The Celtics’ near-miss on Kevin Durant brings big frustration and small encouragement

Kevin Durant will not be a Boston Celtic next season. Marcio Jose Sanchez/AP


Well, that stings. Maybe a union of Kevin Durant and the Celtics is never meant to be. This is twice now that the franchise has endured a near-miss with the freakishly talented superstar.

The first came before the 2007 NBA Draft when the ping-pong balls refused to cooperate. If you think Danny Ainge might have taken Greg Oden over Durant had the Celtics landed the No. 1 pick, you weren’t paying attention and you haven’t paid attention since. Durant was the choice.

The second? Well, of course, that came Monday morning, when our constant refreshing of Twitter and The Players’ Tribune at last yielded an answer that disappointed Celtics fans and devastated Thunder fans: Durant had chosen, from among the three finalists, to form a Superfriends crew with the Golden State Warriors.


From the Celtics’ perspective, this hurts because something so many cynics in the media and fan base proved patently false: The Celtics really did have a chance at signing Durant, after all. Who knows what the chances actually were, but they did exist. It hurts because hopes were high and that chance went unfulfilled.

If you’re looking for consolation and context, I suppose it is an achievement and a tribute to Ainge that they were in the final mix for Durant’s services with two other teams: the franchise he had been with for nine years and created so many memories, and a Warriors team that is a sharpshooter’s dream.

That’s some heady company. The Celtics are respected league-wide among the players, and the importance of that cannot be exaggerated. Durant didn’t choose them, but make no mistake: They are now a destination.

That the perception of the Celtics has changed — as further evidenced by coveted Al Horford signing on as the biggest free-agent acquisition in franchise history — is one of the positives to take away from this. Horford is here, and while losing Evan Turner will have an effect, it’s still a major net gain.


And Ainge still has options. I bet he’s already asked about Russell Westbrook, a free-agent-to-be left behind in Oklahoma City. Andrew Bogut, who appears to be done as a Warrior to make room for Durant’s salary, would be an intriguing fit if they think he can play in tandem with Horford.

It is not an exaggeration to say that this is a seismic decision in NBA history, one we’ll be talking about forever no matter how it plays out. It gives the Warriors, winners of a record 73 games and one or two made shots late in Game 7 of the Finals, from a second straight NBA title, one of the three best players in the league and probably the best tall shooter in league history.

In Durant, Steph Curry, Draymond Green and Klay Thompson, the Warriors have, what, four of the top dozen players in the league? With health, they might win 78 games next year. Maybe 80, if they can find a center who can stand upright for 20 minutes a game. Durant will be taking all of those shots that Harrison Barnes missed in the Finals. I suspect he will make many of those shots.

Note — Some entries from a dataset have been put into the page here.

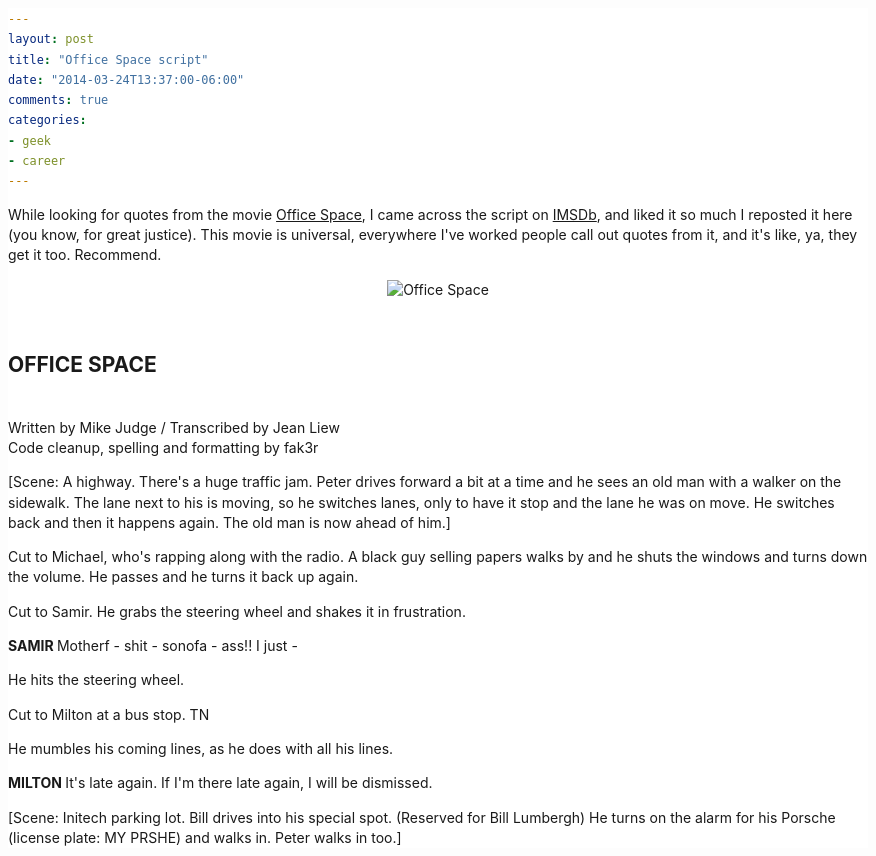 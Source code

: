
 ```yaml
---
layout: post
title: "Office Space script"
date: "2014-03-24T13:37:00-06:00"
comments: true
categories:
- geek
- career
---
```

While looking for quotes from the movie <a href="https://en.wikipedia.org/wiki/Office_Space">Office Space</a>, I came across the script on <a href="http://www.imsdb.com/scripts/Office-Space.html">IMSDb</a>, and liked it so much I reposted it here (you know, for great justice). This movie is universal, everywhere I've worked people call out quotes from it, and it's like, ya, they get it too. Recommend.

<div align="center">
<img src="/2014/ospace_mundays.jpg" width-"640" height="360" border="0" alt="Office Space">
</div>



<br />
<h2>OFFICE SPACE</h2>
<br />
Written by Mike Judge / Transcribed by Jean Liew
<br />
Code cleanup, spelling and formatting by fak3r
<br />

[Scene: A highway. There's a huge traffic jam. Peter drives forward a
bit at a time and he sees an old man with a walker on the sidewalk. The
lane next to his is moving, so he switches lanes, only to have it stop
and the lane he was on move. He switches back and then it happens
again. The old man is now ahead of him.]

Cut to Michael, who's rapping along with the radio. A black guy selling
papers walks by and he shuts the windows and turns down the volume. He
passes and he turns it back up again.

Cut to Samir. He grabs the steering wheel and shakes it in frustration.

<b>SAMIR
</b>Motherf - shit - sonofa - ass!! I just -

He hits the steering wheel.

Cut to Milton at a bus stop. TN

He mumbles his coming lines, as he does with all his lines.

<b>MILTON
</b>It's late again. If I'm there late again, I will be dismissed.

[Scene: Initech parking lot. Bill drives into his special spot.
(Reserved for Bill Lumbergh) He turns on the alarm for his Porsche
(license plate: MY PRSHE) and walks in. Peter walks in too.]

In a vacuum, I don’t know how anyone outside of the Tulsa city limits can blame him for wanting to join the Warriors. Behind the Bird Celtics and the Showtime Lakers, they are the most fun dominating team I have ever had the aesthetic pleasure of watching.


He’d fit anywhere, but he is born to play in the Warriors’ system. Anyone who is saying they won’t watch the NBA next year because the Warriors are stacked probably isn’t much of a fan anyway. It’s going to be an incredible show, even if they are undeniably the villains now, much in the same way the Heat were after LeBron’s decision.

Of course, there is a huge can’t-beat-‘em-join-‘em element to this, and it doesn’t make Durant look great.

The poor Thunder are left with so many sliding doors/butterfly effect repercussions with this. What if Klay Thompson hadn’t gone off with impossible shot after impossible shot in Game 6 of the Western Conference Finals? What if the Thunder had prevailed in Game 7? What if Draymond Green hadn’t been suspended in the NBA Finals, the Warriors had won in 5, and decided to pass on Durant and not mess with a two-time defending champion roster?

The Thunder and their fans should be devastated, even if they lose some sympathy points since the franchise itself was plundered from another market. (Easy to forget, but Durant was a SuperSonic for the first season of his career).

The Celtics, who were either the first or second runner-up in this thing? It’s not devastating, but it sure is disappointing. At least Thunder fans, for all the old joy and fresh pain, know what it’s like to have Kevin Durant play his beautiful brand of basketball for their team.


Celtics fans have not been so lucky, yet. Maybe the third time will be that charm, whenever that someday comes.